** The task **
Transcribe each record precisely; images stay out.

** Items listed in a dataset **
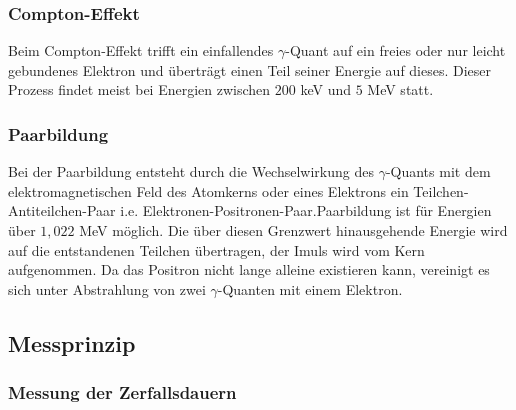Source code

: \documentclass[12pt]{article}
\begin{document}
 \subsubsection{Compton-Effekt}
 Beim Compton-Effekt trifft ein einfallendes $\gamma$-Quant auf ein freies oder nur leicht gebundenes Elektron und überträgt einen Teil seiner Energie auf dieses. Dieser Prozess findet meist bei Energien zwischen $200$ keV und $5$ MeV statt.
 \subsubsection{Paarbildung}
 Bei der Paarbildung entsteht durch die Wechselwirkung des $\gamma$-Quants mit dem elektromagnetischen Feld des Atomkerns oder eines Elektrons ein Teilchen-Antiteilchen-Paar i.e. Elektronen-Positronen-Paar.Paarbildung ist für Energien über $1,022$ MeV möglich. Die über diesen Grenzwert hinausgehende Energie wird auf die entstandenen Teilchen übertragen, der Imuls wird vom Kern aufgenommen. Da das Positron nicht lange alleine existieren kann, vereinigt es sich unter Abstrahlung von zwei $\gamma$-Quanten mit einem Elektron.
 \subsection{Messprinzip}
 \subsubsection{Messung der Zerfallsdauern}
 
\end{document}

** Result of the task **
Source code

: \documentclass[12pt]{article}
\begin{document}
 \subsubsection{Compton-Effekt}
 Beim Compton-Effekt trifft ein einfallendes $\gamma$-Quant auf ein freies oder nur leicht gebundenes Elektron und überträgt einen Teil seiner Energie auf dieses. Dieser Prozess findet meist bei Energien zwischen $200$ keV und $5$ MeV statt.
 \subsubsection{Paarbildung}
 Bei der Paarbildung entsteht durch die Wechselwirkung des $\gamma$-Quants mit dem elektromagnetischen Feld des Atomkerns oder eines Elektrons ein Teilchen-Antiteilchen-Paar i.e. Elektronen-Positronen-Paar.Paarbildung ist für Energien über $1,022$ MeV möglich. Die über diesen Grenzwert hinausgehende Energie wird auf die entstandenen Teilchen übertragen, der Imuls wird vom Kern aufgenommen. Da das Positron nicht lange alleine existieren kann, vereinigt es sich unter Abstrahlung von zwei $\gamma$-Quanten mit einem Elektron.
 \subsection{Messprinzip}
 \subsubsection{Messung der Zerfallsdauern}
 
\end{document}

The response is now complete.